I would guess it hits a similar issue, as you are reducing the mesh size more and more.
You could try to tweak that tolerance yourself: Make tolerance slightly larger by jorgensd · Pull Request #104 · jorgensd/dolfinx_mpc · GitHub
and maybe add some outputting to see how big the actual error is.

I do not reduce the mesh size, the mesh size is always 1.0, as

n = [180]
for n_size in n:
    domain = dolfinx.mesh.create_box(MPI.COMM_WORLD, 
    [np.array([0, 0, 0]), np.array([n_size, n_size, n_size])], [n_size, n_size, n_size], 
    cell_type=dolfinx.mesh.CellType.hexahedron)

But I will try to modify the tolerance.
Thank you!

Isn’t the periodic relationshup then wrong?

as it should be isclose(x[1], n_size) and similarly for the mapping.

Oh… Yes, of course. But the problem was still there.
Modifying the tolerance is the solution! Thank you very much!

@tuderic could you comment on how large you had to make the tolerance.

I just changed the pull-back tolerance as you suggested:

cmap.pull_back_nonaffine(Xp, xp, coord_dofs,
                               5000 * std::numeric_limits<U>::epsilon(), 15);

Now it seems to work without error, even for meshes with n=500 elements in each direction.
The tolerance for the np.isclose function was set to default with 1e-8.

Unfortunately, I have to come back to the problem as it is not fully solved.

Setting the tolerance higher does not lead to an error when executing the file. However, looking at the result files, there are some DOFs at the boundaries that are not periodic at the surfaces, although most of the DOFs at the surface are mapped correctly. (See the figure: this is a surface of the 3D mesh; only the DOFs that seems to be irregular are not periodic.)

T_fluc_TestPerRB_200_750_IrregularFluctuation_v2786×511 94.8 KB

The issue occured for instance for a mesh size with 200x200x200, but not for a mesh size of 250x250x250, so it seems not clear to me. I played around with the tolerance

for 750, 1000, 5000, 50000 and 500000 that always leads to the same results.

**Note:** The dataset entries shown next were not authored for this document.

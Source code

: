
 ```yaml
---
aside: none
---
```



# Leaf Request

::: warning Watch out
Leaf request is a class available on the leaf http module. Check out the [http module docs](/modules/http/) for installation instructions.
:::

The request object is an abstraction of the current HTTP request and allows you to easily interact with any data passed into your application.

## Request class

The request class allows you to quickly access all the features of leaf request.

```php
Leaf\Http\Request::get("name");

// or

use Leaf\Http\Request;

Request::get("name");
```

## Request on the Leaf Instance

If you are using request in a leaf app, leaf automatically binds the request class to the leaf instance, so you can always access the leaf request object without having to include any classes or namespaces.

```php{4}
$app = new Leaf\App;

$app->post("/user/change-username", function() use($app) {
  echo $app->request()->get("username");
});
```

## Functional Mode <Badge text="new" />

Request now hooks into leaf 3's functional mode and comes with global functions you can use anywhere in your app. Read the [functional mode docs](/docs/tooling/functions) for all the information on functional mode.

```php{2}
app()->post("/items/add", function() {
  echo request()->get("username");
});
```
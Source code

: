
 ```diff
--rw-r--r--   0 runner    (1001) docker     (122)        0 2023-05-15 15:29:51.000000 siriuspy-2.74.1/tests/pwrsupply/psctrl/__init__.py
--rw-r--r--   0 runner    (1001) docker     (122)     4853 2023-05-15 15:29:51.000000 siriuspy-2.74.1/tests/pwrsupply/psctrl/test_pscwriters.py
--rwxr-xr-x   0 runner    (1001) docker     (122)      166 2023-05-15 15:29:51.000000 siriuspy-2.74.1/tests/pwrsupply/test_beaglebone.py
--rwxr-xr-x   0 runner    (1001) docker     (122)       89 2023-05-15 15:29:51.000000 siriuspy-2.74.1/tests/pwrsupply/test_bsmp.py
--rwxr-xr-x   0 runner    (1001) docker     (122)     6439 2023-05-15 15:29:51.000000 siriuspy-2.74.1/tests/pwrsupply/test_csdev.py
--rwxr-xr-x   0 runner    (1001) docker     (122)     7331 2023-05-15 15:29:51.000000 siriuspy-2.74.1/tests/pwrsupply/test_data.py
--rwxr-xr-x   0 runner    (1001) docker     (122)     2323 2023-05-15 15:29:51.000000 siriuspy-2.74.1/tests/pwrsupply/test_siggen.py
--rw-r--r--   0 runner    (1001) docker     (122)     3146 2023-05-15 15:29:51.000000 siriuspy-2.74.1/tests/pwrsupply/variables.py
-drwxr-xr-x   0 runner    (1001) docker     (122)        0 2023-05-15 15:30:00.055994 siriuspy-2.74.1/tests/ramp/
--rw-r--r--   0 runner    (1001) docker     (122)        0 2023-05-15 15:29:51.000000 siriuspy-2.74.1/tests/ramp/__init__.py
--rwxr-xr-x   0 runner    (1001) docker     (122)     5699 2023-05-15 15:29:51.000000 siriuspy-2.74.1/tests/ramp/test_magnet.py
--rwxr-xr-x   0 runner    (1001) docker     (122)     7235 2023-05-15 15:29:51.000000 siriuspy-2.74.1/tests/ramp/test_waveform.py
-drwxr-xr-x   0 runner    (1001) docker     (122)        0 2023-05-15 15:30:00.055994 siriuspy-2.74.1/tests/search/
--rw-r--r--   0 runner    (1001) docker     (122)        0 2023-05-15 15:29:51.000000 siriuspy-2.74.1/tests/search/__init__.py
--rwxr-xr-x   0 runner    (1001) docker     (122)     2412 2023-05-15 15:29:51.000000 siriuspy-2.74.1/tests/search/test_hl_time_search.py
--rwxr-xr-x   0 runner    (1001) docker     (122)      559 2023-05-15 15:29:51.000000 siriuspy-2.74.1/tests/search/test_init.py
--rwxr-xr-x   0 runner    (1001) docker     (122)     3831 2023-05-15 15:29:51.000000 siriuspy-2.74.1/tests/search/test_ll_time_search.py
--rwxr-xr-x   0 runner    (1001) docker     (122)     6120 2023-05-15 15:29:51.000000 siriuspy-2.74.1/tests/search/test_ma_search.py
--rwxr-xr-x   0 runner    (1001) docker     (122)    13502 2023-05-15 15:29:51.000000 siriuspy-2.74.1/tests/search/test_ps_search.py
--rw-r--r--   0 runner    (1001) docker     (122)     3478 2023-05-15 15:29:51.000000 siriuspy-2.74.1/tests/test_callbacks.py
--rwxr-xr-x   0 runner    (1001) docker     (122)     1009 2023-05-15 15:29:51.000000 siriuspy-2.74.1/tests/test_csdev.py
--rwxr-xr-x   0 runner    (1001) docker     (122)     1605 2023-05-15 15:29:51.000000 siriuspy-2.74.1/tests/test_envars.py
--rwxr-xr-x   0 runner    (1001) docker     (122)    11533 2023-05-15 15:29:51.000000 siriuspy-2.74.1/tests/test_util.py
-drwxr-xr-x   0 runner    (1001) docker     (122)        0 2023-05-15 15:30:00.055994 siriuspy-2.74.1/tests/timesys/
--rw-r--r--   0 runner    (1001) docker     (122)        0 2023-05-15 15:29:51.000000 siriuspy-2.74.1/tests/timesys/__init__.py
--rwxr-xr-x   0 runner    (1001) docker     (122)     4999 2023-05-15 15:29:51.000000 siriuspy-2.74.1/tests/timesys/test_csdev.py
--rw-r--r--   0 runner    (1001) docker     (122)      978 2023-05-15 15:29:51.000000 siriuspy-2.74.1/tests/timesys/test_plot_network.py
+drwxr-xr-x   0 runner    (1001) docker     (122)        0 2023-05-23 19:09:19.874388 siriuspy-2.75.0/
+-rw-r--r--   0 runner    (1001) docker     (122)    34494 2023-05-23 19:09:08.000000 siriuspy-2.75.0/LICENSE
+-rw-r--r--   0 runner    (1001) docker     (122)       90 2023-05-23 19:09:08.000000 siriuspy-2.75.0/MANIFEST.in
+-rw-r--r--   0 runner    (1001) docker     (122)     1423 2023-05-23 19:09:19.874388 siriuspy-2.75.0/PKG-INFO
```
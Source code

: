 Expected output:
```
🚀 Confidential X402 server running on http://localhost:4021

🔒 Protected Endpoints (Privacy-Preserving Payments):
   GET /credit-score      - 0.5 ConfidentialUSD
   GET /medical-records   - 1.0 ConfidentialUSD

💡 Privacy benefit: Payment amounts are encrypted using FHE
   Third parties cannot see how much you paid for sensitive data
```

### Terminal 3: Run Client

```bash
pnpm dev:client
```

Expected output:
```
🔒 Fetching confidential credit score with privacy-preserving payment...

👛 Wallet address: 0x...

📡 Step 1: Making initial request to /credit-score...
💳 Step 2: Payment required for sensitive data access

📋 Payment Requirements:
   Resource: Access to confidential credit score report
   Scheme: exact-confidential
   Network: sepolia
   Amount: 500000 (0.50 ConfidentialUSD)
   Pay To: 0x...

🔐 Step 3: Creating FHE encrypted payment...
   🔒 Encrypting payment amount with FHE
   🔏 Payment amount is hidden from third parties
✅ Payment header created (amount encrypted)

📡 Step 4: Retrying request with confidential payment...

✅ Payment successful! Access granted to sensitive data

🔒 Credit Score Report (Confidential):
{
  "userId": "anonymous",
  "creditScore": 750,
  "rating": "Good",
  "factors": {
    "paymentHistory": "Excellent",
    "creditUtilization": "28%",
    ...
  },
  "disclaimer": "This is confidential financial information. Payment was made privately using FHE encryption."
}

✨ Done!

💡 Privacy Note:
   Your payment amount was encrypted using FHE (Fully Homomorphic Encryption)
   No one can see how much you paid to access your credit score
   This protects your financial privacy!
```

Do you have any idea about the issue?

I would add some debug printing inside of the pull back, to see what goes wrong.
A reproducible example would be favorable, so I could try to run it myself.

Would it be okay if I send you a link to the mesh files as I don’t use an in-built mesh?

Sure, but it will then take longer for me to debug the issue.

Thanks! Here is the mesh and the reproducible example.

And here is a reproducible example with an built-in mesh.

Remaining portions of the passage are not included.